By EMMALEE c. TORISK
Less than a week after the installation of a four-way stop at the intersection of state Route 616, Fifth Street and Lyon Boulevard, the vast majority of comments from Mohammad Asif’s customers have been negative.
“A lot of people are complaining,” said Asif, who owns the Shell gas station on Route 616. “They’re not expecting it. No one likes the stop sign, but something is necessary at the intersection.”
Asif said he’d seen several accidents occur at the intersection prior to the installation of the multi- way stop. Many of them involved a driver’s failure to stop at one of the two existing stop signs at either the east leg of Route 616 or Lyon Boulevard, he said.
The four-way stop just doesn’t make much of a difference, Asif said, adding that he noticed an accident soon after its installation. A traffic light or even a three-way stop, with a stop sign added to Fifth Street, might be more effective, he said.
“The four-way stop is not necessary,” Asif said. “[Drivers are] not noticing it. They don’t even realize what’s going on until they’re in the middle of the intersection.”
City officials, however, said they’ve heard both positive and negative comments about the new multi-way stop.
“I’ve had people call me up and thank me. I’ve had people call me up and call me names,” said Ed Wildes, safety service director. “We plan to monitor it, and are open to suggestions. It’s here to stay.”
Wildes said the multiway stop, along with additional warning signals, took just four hours to install on Wednesday, but added that planning had stretched back for several months and involved public hearings and a feasibility study.

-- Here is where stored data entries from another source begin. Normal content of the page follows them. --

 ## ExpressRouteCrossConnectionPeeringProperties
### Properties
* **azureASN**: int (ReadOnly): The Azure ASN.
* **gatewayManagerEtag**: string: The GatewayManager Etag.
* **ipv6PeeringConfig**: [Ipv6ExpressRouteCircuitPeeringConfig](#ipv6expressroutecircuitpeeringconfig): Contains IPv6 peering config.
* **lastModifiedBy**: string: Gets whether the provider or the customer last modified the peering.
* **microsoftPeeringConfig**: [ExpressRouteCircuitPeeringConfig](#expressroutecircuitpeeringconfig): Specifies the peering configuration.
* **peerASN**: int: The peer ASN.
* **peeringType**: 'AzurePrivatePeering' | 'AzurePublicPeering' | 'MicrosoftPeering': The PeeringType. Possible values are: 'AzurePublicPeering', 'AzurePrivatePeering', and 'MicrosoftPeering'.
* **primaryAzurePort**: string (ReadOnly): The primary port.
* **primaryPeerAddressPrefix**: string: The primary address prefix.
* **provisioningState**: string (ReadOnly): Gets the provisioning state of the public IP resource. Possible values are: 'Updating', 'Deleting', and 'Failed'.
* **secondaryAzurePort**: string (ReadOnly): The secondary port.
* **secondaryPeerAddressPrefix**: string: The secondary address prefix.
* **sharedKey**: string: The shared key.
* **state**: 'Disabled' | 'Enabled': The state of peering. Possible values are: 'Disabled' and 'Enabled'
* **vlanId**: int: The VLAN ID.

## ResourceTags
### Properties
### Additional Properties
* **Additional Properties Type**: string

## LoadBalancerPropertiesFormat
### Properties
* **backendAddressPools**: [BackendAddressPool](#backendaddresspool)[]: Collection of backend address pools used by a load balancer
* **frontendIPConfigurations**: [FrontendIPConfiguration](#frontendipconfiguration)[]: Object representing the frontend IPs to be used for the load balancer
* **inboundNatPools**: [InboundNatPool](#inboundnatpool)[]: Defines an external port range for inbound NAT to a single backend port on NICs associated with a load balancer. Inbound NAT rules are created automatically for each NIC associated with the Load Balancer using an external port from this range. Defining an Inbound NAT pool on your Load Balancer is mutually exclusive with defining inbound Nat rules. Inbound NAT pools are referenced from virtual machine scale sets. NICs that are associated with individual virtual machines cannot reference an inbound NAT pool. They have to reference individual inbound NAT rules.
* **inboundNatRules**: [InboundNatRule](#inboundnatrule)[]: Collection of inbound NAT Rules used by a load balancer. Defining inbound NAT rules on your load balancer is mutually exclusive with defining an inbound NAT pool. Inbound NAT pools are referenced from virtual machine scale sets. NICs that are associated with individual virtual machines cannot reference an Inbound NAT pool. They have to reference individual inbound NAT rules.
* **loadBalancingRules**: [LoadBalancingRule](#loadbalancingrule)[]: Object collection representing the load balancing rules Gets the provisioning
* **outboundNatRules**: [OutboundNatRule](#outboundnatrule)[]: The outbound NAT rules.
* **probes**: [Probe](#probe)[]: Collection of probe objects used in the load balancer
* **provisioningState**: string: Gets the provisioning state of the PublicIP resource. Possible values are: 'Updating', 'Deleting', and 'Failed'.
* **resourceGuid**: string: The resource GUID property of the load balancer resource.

The study, conducted by MS Consultants Inc. of Youngstown, found that the intersection warranted a multiway stop because of the recorded traffic volumes and the amount of correctable crashes — or the number of accidents that could have been prevented with the installation of a multi-way stop.
Mayor Terry Stocker said although he and other city officials had been aware of accidents at the intersection, the study revealed even more.
In addition, many area residents expressed concern over the potential increase in traffic after the Struthers Credit Union’s relocation to the corner of Fifth Street and Route 616, Stocker said.
“We wanted to slow traffic down and make the intersection a little bit safer” for cars and pedestrians, Stocker said. “There are some people who said, ‘You know what? It’s not that bad,’ and there are some who are not used to it.”
Wildes agreed, adding that “people were confused at first.”
“Everything is smoothing out,” he said. ‘Any time you change something, you tend to get more of the negative side.”
Asif suggested that the city needs to consider complaints about the four-way stop, but that those who aren’t in favor of it also need to give it time.
“Safety is good, but if it’s annoying and people don’t like it, people aren’t going to let it go,” he said. “The city needs to emphasize that they’re doing it for protection — not to hurt them.”